Sobre lo segundo, he tenido varios perros y con todos creo que he aprendido y mejorado algo en mi vida. Al final con cosas muy malas como una torsión gástrica que llevó a la muerte a uno de ellos y por lo cual siempre me culpé (nunca alimenten a su perro antes de sacarlo a jugar/correr), o varios extravíos, o reprimendas con golpes "por que así se enseñan"; con las que vinieron lecciones muy importantes que espero siempre tener presentes y jamás se me tengan que recordar.

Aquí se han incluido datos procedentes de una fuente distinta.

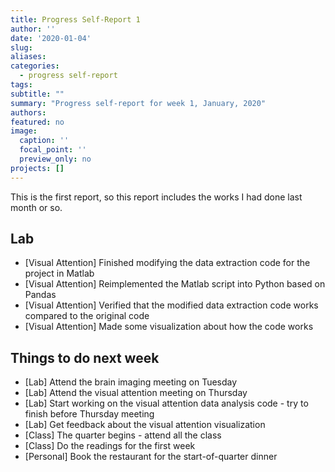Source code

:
 ```yaml
---
title: Progress Self-Report 1
author: ''
date: '2020-01-04'
slug:
aliases:
categories:
  - progress self-report
tags:
subtitle: ""
summary: "Progress self-report for week 1, January, 2020"
authors:
featured: no
image:
  caption: ''
  focal_point: ''
  preview_only: no
projects: []
---
```

This is the first report, so this report includes the works I had done last month or so.

## Lab
* [Visual Attention] Finished modifying the data extraction code for the project in Matlab
* [Visual Attention] Reimplemented the Matlab script into Python based on Pandas
* [Visual Attention] Verified that the modified data extraction code works compared to the original code
* [Visual Attention] Made some visualization about how the code works

## Things to do next week
* [Lab] Attend the brain imaging meeting on Tuesday
* [Lab] Attend the visual attention meeting on Thursday
* [Lab] Start working on the visual attention data analysis code - try to finish before Thursday meeting
* [Lab] Get feedback about the visual attention visualization
* [Class] The quarter begins - attend all the class
* [Class] Do the readings for the first week
* [Personal] Book the restaurant for the start-of-quarter dinner
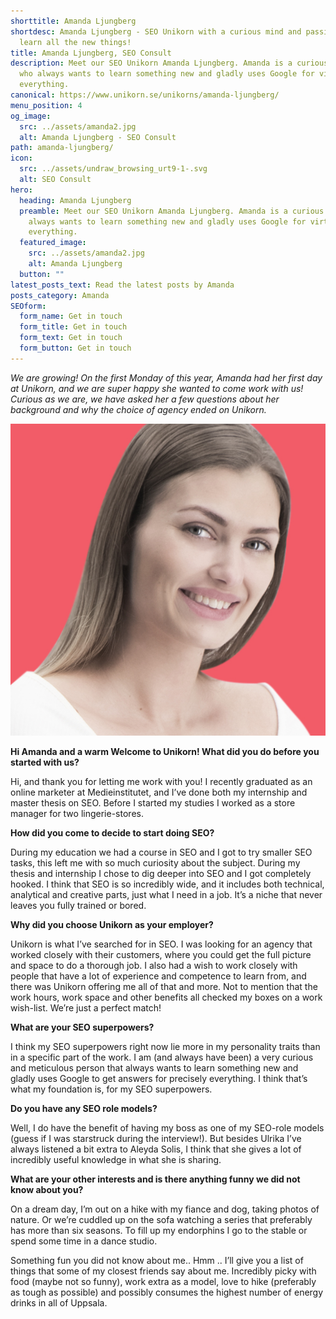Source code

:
 ```yaml
---
shorttitle: Amanda Ljungberg
shortdesc: Amanda Ljungberg - SEO Unikorn with a curious mind and passion to
  learn all the new things!
title: Amanda Ljungberg, SEO Consult
description: Meet our SEO Unikorn Amanda Ljungberg. Amanda is a curious person
  who always wants to learn something new and gladly uses Google for virtually
  everything.
canonical: https://www.unikorn.se/unikorns/amanda-ljungberg/
menu_position: 4
og_image:
  src: ../assets/amanda2.jpg
  alt: Amanda Ljungberg - SEO Consult
path: amanda-ljungberg/
icon:
  src: ../assets/undraw_browsing_urt9-1-.svg
  alt: SEO Consult
hero:
  heading: Amanda Ljungberg
  preamble: Meet our SEO Unikorn Amanda Ljungberg. Amanda is a curious person who
    always wants to learn something new and gladly uses Google for virtually
    everything.
  featured_image:
    src: ../assets/amanda2.jpg
    alt: Amanda Ljungberg
  button: ""
latest_posts_text: Read the latest posts by Amanda
posts_category: Amanda
SEOform:
  form_name: Get in touch
  form_title: Get in touch
  form_text: Get in touch
  form_button: Get in touch
---
```

*We are growing! On the first Monday of this year, Amanda had her first day at Unikorn, and we are super happy she wanted to come work with us! Curious as we are, we have asked her a few questions about her background and why the choice of agency ended on Unikorn.*

![Amanda Ljungberg](../assets/amanda2.jpg)

**Hi Amanda and a warm Welcome to Unikorn! What did you do before you started with us?**

Hi, and thank you for letting me work with you! I recently graduated as an online marketer at Medieinstitutet, and I’ve done both my internship and master thesis on SEO. Before I started my studies I worked as a store manager for two lingerie-stores.

**How did you come to decide to start doing SEO?**

During my education we had a course in SEO and I got to try smaller SEO tasks, this left me with so much curiosity about the subject. During my thesis and internship I chose to dig deeper into SEO and I got completely hooked. I think that SEO is so incredibly wide, and it includes both technical, analytical and creative parts, just what I need in a job. It’s a niche that never leaves you fully trained or bored.

**Why did you choose Unikorn as your employer?**

Unikorn is what I’ve searched for in SEO. I was looking for an agency that worked closely with their customers, where you could get the full picture and space to do a thorough job. I also had a wish to work closely with people that have a lot of experience and competence to learn from, and there was Unikorn offering me all of that and more. Not to mention that the work hours, work space and other benefits all checked my boxes on a work wish-list. We’re just a perfect match!

**What are your SEO superpowers?**

I think my SEO superpowers right now lie more in my personality traits than in a specific part of the work. I am (and always have been) a very curious and meticulous person that always wants to learn something new and gladly uses Google to get answers for precisely everything. I think that’s what my foundation is, for my SEO superpowers.

**Do you have any SEO role models?**

Well, I do have the benefit of having my boss as one of my SEO-role models (guess if I was starstruck during the interview!). But besides Ulrika I’ve always listened a bit extra to Aleyda Solis, I think that she gives a lot of incredibly useful knowledge in what she is sharing.

**What are your other interests and is there anything funny we did not know about you?**

On a dream day, I’m out on a hike with my fiance and dog, taking photos of nature. Or we’re cuddled up on the sofa watching a series that preferably has more than six seasons. To fill up my endorphins I go to the stable or spend some time in a dance studio.

Something fun you did not know about me.. Hmm .. I’ll give you a list of things that some of my closest friends say about me. Incredibly picky with food (maybe not so funny), work extra as a model, love to hike (preferably as tough as possible) and possibly consumes the highest number of energy drinks in all of Uppsala.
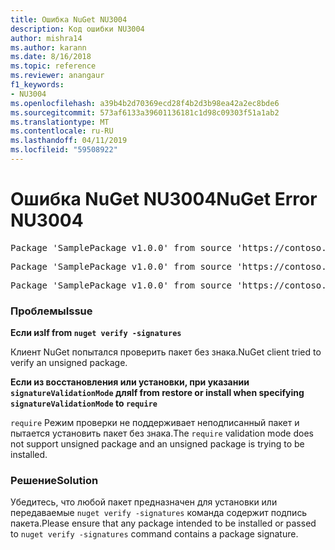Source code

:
 ```yaml
---
title: Ошибка NuGet NU3004
description: Код ошибки NU3004
author: mishra14
ms.author: karann
ms.date: 8/16/2018
ms.topic: reference
ms.reviewer: anangaur
f1_keywords:
- NU3004
ms.openlocfilehash: a39b4b2d70369ecd28f4b2d3b98ea42a2ec8bde6
ms.sourcegitcommit: 573af6133a39601136181c1d98c09303f51a1ab2
ms.translationtype: MT
ms.contentlocale: ru-RU
ms.lasthandoff: 04/11/2019
ms.locfileid: "59508922"
---
```

# <a name="nuget-error-nu3004"></a><span data-ttu-id="c5bd7-103">Ошибка NuGet NU3004</span><span class="sxs-lookup"><span data-stu-id="c5bd7-103">NuGet Error NU3004</span></span>

<pre>Package 'SamplePackage v1.0.0' from source 'https://contoso.com/index.json': The package is not signed.</pre>
<pre>Package 'SamplePackage v1.0.0' from source 'https://contoso.com/index.json': signatureValidationMode is set to require, so packages are allowed only if signed by trusted signers; however, this package is unsigned.</pre>
<pre>Package 'SamplePackage v1.0.0' from source 'https://contoso.com/index.json': This repository indicated that all its packages are repository signed; however, this package is unsigned.</pre>

### <a name="issue"></a><span data-ttu-id="c5bd7-104">Проблемы</span><span class="sxs-lookup"><span data-stu-id="c5bd7-104">Issue</span></span>

**<span data-ttu-id="c5bd7-105">Если из</span><span class="sxs-lookup"><span data-stu-id="c5bd7-105">If from</span></span> `nuget verify -signatures`**

<span data-ttu-id="c5bd7-106">Клиент NuGet попытался проверить пакет без знака.</span><span class="sxs-lookup"><span data-stu-id="c5bd7-106">NuGet client tried to verify an unsigned package.</span></span>

**<span data-ttu-id="c5bd7-107">Если из восстановления или установки, при указании `signatureValidationMode` для</span><span class="sxs-lookup"><span data-stu-id="c5bd7-107">If from restore or install when specifying `signatureValidationMode` to</span></span> `require`**

<span data-ttu-id="c5bd7-108">`require` Режим проверки не поддерживает неподписанный пакет и пытается установить пакет без знака.</span><span class="sxs-lookup"><span data-stu-id="c5bd7-108">The `require` validation mode does not support unsigned package and an unsigned package is trying to be installed.</span></span>

### <a name="solution"></a><span data-ttu-id="c5bd7-109">Решение</span><span class="sxs-lookup"><span data-stu-id="c5bd7-109">Solution</span></span>

<span data-ttu-id="c5bd7-110">Убедитесь, что любой пакет предназначен для установки или передаваемые `nuget verify -signatures` команда содержит подпись пакета.</span><span class="sxs-lookup"><span data-stu-id="c5bd7-110">Please ensure that any package intended to be installed or passed to `nuget verify -signatures` command contains a package signature.</span></span>
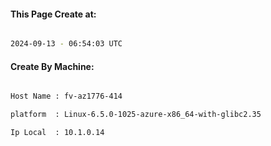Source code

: 
   
#### This Page Create at:

```bash

2024-09-13 - 06:54:03 UTC

```

#### Create By Machine:

```bash

Host Name : fv-az1776-414

platform  : Linux-6.5.0-1025-azure-x86_64-with-glibc2.35

Ip Local  : 10.1.0.14

```

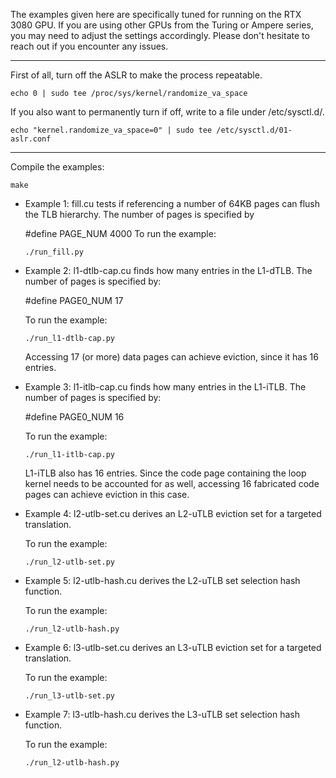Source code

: The examples given here are specifically tuned for running on the RTX 3080 GPU. If you are using other GPUs from the Turing or Ampere series, you may need to adjust the settings accordingly. Please don't hesitate to reach out if you encounter any issues. 

---

First of all, turn off the ASLR to make the process repeatable.

```
echo 0 | sudo tee /proc/sys/kernel/randomize_va_space
```

If you also want to permanently turn if off, write to a file under /etc/sysctl.d/.

```
echo "kernel.randomize_va_space=0" | sudo tee /etc/sysctl.d/01-aslr.conf
```

---

Compile the examples:

```
make
```

- Example 1: fill.cu tests if referencing a number of 64KB pages can flush the TLB hierarchy. The number of pages is specified by
  
  #define PAGE_NUM    4000
  To run the example:
  
  ```
  ./run_fill.py
  ```

- Example 2: l1-dtlb-cap.cu finds how many entries in the L1-dTLB. The number of pages is specified by: 
  
  #define PAGE0_NUM   17
  
  To run the example:
  
  ```
  ./run_l1-dtlb-cap.py
  ```
  
  Accessing 17 (or more) data pages can achieve eviction, since it has 16 entries.

- Example 3: l1-itlb-cap.cu finds how many entries in the L1-iTLB. The number of pages is specified by:
  
  #define PAGE0_NUM   16
  
  To run the example:
  
  ```
  ./run_l1-itlb-cap.py
  ```
  
  L1-iTLB also has 16 entries. Since the code page containing the loop kernel needs to be accounted for as well, accessing 16 fabricated code pages can achieve eviction in this case.

- Example 4: l2-utlb-set.cu derives an L2-uTLB eviction set for a targeted translation.
  
  To run the example:
  
  ```
  ./run_l2-utlb-set.py
  ```

- Example 5: l2-utlb-hash.cu derives the L2-uTLB set selection hash function.
  
  To run the example:
  
  ```
  ./run_l2-utlb-hash.py
  ```

- Example 6: l3-utlb-set.cu derives an L3-uTLB eviction set for a targeted translation.
  
  To run the example:
  
  ```
  ./run_l3-utlb-set.py
  ```

- Example 7: l3-utlb-hash.cu derives the L3-uTLB set selection hash function.
  
  To run the example:
  
  ```
  ./run_l2-utlb-hash.py
  ```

Gibson apareció en mi vida en 2008 y a pesar de ser un perro labrador siempre fue miedoso y tímido, aunque ya una vez en confianza era muy juguetón. Conforme creció desarrolló las típicas conductas de territorialidad de ladrar en la puerta de la casa a todo extraño que se acercara o de mear cada rincón posible en todo lugar que visitara. Solía disfrutar enormemente salir a jugar y correr libremente en un cerro aledaño a nuestra casa y lamento no haberlo sacado más seguido. Varias veces lo dejé salir solo (algo que es común en México, que no por eso está bien), siempre seguía el mismo camino y siempre regresó a la casa... hasta que no lo hizo. Estuvo extraviado unos dos meses y lo encontramos de manera fortuita en una colonia cercana con una familia que lo adoptó y ya se había encariñado con él. Al final regresó con nosotros hasta que me fui a Edimburgo a estudiar la maestría y mi madre se hizo cargo de él. Alrededor de un año antes de morir desarrolló súbitamente un problema con su columna vertebral y luego de una cirugía y demás esfuerzos principalmente hechos por mi madre, pudo salvar su vida aunque sus patas traseras quedaron inmóviles. No sólo ésto, sino que tampoco tenía sensibilidad para orinar o defecar. Incluso cuando regresé de Edimburgo, aunque intenté ayudar en lo posible, mi madre se siguió haciendo cargo y desarrolló un especial afecto por Gibson. Poco antes de morir se le veía ya muy envejecido, quizá ya había señales de que su cuerpo no quería seguir más. Al final tuvo una muerte tranquila, mi madre empezó su rutina normalmente por la mañana, lo alimentó y lo dializó, luego salió por varios minutos y al regresar encontró al perro sin vida. Su voz se quebraba entre suspiros y llanto al hacerme saber lo que había ocurrido.

Es casi imposible explicar la conexión y marca que deja un perro u otro ser como aquél en nuestras vidas, o tratar de encapsularlo en una ínfima descripción. Siempre que pienso en esto recuerdo un párrafo de La insoportable levedad del ser de Kundera (al cual le siguen más reflexiones sobre la relación con los perros).
De la confusa mezcla de estas ocurrencias, crece ante Teresa una idea blasfema de la que no puede librarse: el amor que la une a Karenin es mejor que el que existe entre ella y Tomás. Mejor, no mayor. Teresa no quiere culpar a Tomás ni culparse a sí misma, no pretende afirmar que pudieran quererse más. Pero le da la impresión de que la pareja humana está hecha de tal manera que su amor es a priori de peor clase de la que puede ser (al menos en su caso, que es el mejor) el amor entre una persona y un perro, esa extravagancia en la historia del hombre, probablemente no planeada por el Creador.